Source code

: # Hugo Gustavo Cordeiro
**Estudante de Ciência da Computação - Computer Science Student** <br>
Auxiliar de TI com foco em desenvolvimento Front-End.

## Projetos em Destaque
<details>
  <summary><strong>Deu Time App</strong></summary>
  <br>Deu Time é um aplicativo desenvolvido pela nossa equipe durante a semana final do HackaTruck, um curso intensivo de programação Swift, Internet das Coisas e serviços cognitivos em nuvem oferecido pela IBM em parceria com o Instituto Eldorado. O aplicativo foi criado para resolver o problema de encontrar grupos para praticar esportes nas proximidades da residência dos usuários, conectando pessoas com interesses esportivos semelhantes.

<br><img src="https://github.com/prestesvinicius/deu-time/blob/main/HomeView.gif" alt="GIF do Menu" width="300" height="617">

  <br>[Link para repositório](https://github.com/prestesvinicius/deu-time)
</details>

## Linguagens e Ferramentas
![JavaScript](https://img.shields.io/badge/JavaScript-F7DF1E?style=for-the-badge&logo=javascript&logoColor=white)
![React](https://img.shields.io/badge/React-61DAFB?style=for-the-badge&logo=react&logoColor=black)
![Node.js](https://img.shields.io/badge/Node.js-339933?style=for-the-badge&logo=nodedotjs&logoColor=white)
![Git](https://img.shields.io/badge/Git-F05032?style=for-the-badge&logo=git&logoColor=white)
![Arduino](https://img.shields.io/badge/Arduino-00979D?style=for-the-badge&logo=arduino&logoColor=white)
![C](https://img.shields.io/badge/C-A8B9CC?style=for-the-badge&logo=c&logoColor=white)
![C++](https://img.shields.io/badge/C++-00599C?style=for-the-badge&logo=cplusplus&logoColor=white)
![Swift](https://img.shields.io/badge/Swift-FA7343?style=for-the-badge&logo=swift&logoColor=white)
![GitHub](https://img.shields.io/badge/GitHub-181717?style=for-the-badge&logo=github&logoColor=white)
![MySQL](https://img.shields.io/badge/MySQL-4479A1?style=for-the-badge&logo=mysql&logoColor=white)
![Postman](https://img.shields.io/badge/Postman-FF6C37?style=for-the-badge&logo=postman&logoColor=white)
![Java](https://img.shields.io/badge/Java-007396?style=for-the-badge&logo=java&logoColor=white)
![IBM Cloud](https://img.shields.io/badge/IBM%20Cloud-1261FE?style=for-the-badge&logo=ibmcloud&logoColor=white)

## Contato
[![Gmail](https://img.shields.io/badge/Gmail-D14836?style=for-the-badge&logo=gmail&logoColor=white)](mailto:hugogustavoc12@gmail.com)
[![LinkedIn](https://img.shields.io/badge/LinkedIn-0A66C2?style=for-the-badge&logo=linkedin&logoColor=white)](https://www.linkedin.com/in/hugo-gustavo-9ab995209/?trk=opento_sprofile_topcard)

Work instruction » Reproduce the entries exactly. Every word has to stay the same.

Task result »
Source code

: # Hugo Gustavo Cordeiro
**Estudante de Ciência da Computação - Computer Science Student** <br>
Auxiliar de TI com foco em desenvolvimento Front-End.

## Projetos em Destaque
<details>
  <summary><strong>Deu Time App</strong></summary>
  <br>Deu Time é um aplicativo desenvolvido pela nossa equipe durante a semana final do HackaTruck, um curso intensivo de programação Swift, Internet das Coisas e serviços cognitivos em nuvem oferecido pela IBM em parceria com o Instituto Eldorado. O aplicativo foi criado para resolver o problema de encontrar grupos para praticar esportes nas proximidades da residência dos usuários, conectando pessoas com interesses esportivos semelhantes.

<br><img src="https://github.com/prestesvinicius/deu-time/blob/main/HomeView.gif" alt="GIF do Menu" width="300" height="617">

  <br>[Link para repositório](https://github.com/prestesvinicius/deu-time)
</details>

## Linguagens e Ferramentas
![JavaScript](https://img.shields.io/badge/JavaScript-F7DF1E?style=for-the-badge&logo=javascript&logoColor=white)
![React](https://img.shields.io/badge/React-61DAFB?style=for-the-badge&logo=react&logoColor=black)
![Node.js](https://img.shields.io/badge/Node.js-339933?style=for-the-badge&logo=nodedotjs&logoColor=white)
![Git](https://img.shields.io/badge/Git-F05032?style=for-the-badge&logo=git&logoColor=white)
![Arduino](https://img.shields.io/badge/Arduino-00979D?style=for-the-badge&logo=arduino&logoColor=white)
![C](https://img.shields.io/badge/C-A8B9CC?style=for-the-badge&logo=c&logoColor=white)
![C++](https://img.shields.io/badge/C++-00599C?style=for-the-badge&logo=cplusplus&logoColor=white)
![Swift](https://img.shields.io/badge/Swift-FA7343?style=for-the-badge&logo=swift&logoColor=white)
![GitHub](https://img.shields.io/badge/GitHub-181717?style=for-the-badge&logo=github&logoColor=white)
![MySQL](https://img.shields.io/badge/MySQL-4479A1?style=for-the-badge&logo=mysql&logoColor=white)
![Postman](https://img.shields.io/badge/Postman-FF6C37?style=for-the-badge&logo=postman&logoColor=white)
![Java](https://img.shields.io/badge/Java-007396?style=for-the-badge&logo=java&logoColor=white)
![IBM Cloud](https://img.shields.io/badge/IBM%20Cloud-1261FE?style=for-the-badge&logo=ibmcloud&logoColor=white)

## Contato
[![Gmail](https://img.shields.io/badge/Gmail-D14836?style=for-the-badge&logo=gmail&logoColor=white)](mailto:hugogustavoc12@gmail.com)
[![LinkedIn](https://img.shields.io/badge/LinkedIn-0A66C2?style=for-the-badge&logo=linkedin&logoColor=white)](https://www.linkedin.com/in/hugo-gustavo-9ab995209/?trk=opento_sprofile_topcard)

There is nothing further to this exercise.